# [WORK ORDER]
Give the data again, word for word.

[Records from a collection]
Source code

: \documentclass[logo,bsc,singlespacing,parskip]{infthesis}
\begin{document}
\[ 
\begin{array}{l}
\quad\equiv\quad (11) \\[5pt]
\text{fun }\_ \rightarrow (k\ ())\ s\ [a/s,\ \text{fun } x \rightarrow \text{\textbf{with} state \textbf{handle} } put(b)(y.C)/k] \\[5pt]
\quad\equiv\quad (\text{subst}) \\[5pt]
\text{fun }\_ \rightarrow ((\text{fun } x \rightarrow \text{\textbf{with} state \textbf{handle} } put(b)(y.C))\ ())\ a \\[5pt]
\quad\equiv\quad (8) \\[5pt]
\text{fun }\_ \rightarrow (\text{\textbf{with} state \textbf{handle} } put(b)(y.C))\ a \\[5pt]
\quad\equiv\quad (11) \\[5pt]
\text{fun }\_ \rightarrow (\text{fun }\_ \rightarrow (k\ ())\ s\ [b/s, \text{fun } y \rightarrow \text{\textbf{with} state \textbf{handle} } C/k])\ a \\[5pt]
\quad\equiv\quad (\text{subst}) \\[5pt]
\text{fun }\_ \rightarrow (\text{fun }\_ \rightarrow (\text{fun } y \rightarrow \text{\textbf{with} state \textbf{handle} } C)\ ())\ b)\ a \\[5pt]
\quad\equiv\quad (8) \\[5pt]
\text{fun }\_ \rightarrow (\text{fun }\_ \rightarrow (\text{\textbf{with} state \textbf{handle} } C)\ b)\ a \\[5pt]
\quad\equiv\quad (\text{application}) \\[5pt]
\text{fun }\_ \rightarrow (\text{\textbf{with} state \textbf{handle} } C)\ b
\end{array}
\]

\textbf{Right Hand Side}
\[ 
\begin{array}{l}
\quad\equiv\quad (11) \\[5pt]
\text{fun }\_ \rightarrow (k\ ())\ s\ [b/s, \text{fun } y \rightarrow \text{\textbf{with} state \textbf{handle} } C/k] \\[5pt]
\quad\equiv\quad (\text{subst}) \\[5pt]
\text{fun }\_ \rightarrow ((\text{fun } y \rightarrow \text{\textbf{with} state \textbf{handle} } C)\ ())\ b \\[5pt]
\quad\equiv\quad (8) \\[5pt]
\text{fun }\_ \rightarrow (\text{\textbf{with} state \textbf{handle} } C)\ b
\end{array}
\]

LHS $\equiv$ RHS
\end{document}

# [FINISHED EXERCISE]
Source code

: \documentclass[logo,bsc,singlespacing,parskip]{infthesis}
\begin{document}
\[ 
\begin{array}{l}
\quad\equiv\quad (11) \\[5pt]
\text{fun }\_ \rightarrow (k\ ())\ s\ [a/s,\ \text{fun } x \rightarrow \text{\textbf{with} state \textbf{handle} } put(b)(y.C)/k] \\[5pt]
\quad\equiv\quad (\text{subst}) \\[5pt]
\text{fun }\_ \rightarrow ((\text{fun } x \rightarrow \text{\textbf{with} state \textbf{handle} } put(b)(y.C))\ ())\ a \\[5pt]
\quad\equiv\quad (8) \\[5pt]
\text{fun }\_ \rightarrow (\text{\textbf{with} state \textbf{handle} } put(b)(y.C))\ a \\[5pt]
\quad\equiv\quad (11) \\[5pt]
\text{fun }\_ \rightarrow (\text{fun }\_ \rightarrow (k\ ())\ s\ [b/s, \text{fun } y \rightarrow \text{\textbf{with} state \textbf{handle} } C/k])\ a \\[5pt]
\quad\equiv\quad (\text{subst}) \\[5pt]
\text{fun }\_ \rightarrow (\text{fun }\_ \rightarrow (\text{fun } y \rightarrow \text{\textbf{with} state \textbf{handle} } C)\ ())\ b)\ a \\[5pt]
\quad\equiv\quad (8) \\[5pt]
\text{fun }\_ \rightarrow (\text{fun }\_ \rightarrow (\text{\textbf{with} state \textbf{handle} } C)\ b)\ a \\[5pt]
\quad\equiv\quad (\text{application}) \\[5pt]
\text{fun }\_ \rightarrow (\text{\textbf{with} state \textbf{handle} } C)\ b
\end{array}
\]

\textbf{Right Hand Side}
\[ 
\begin{array}{l}
\quad\equiv\quad (11) \\[5pt]
\text{fun }\_ \rightarrow (k\ ())\ s\ [b/s, \text{fun } y \rightarrow \text{\textbf{with} state \textbf{handle} } C/k] \\[5pt]
\quad\equiv\quad (\text{subst}) \\[5pt]
\text{fun }\_ \rightarrow ((\text{fun } y \rightarrow \text{\textbf{with} state \textbf{handle} } C)\ ())\ b \\[5pt]
\quad\equiv\quad (8) \\[5pt]
\text{fun }\_ \rightarrow (\text{\textbf{with} state \textbf{handle} } C)\ b
\end{array}
\]

LHS $\equiv$ RHS
\end{document}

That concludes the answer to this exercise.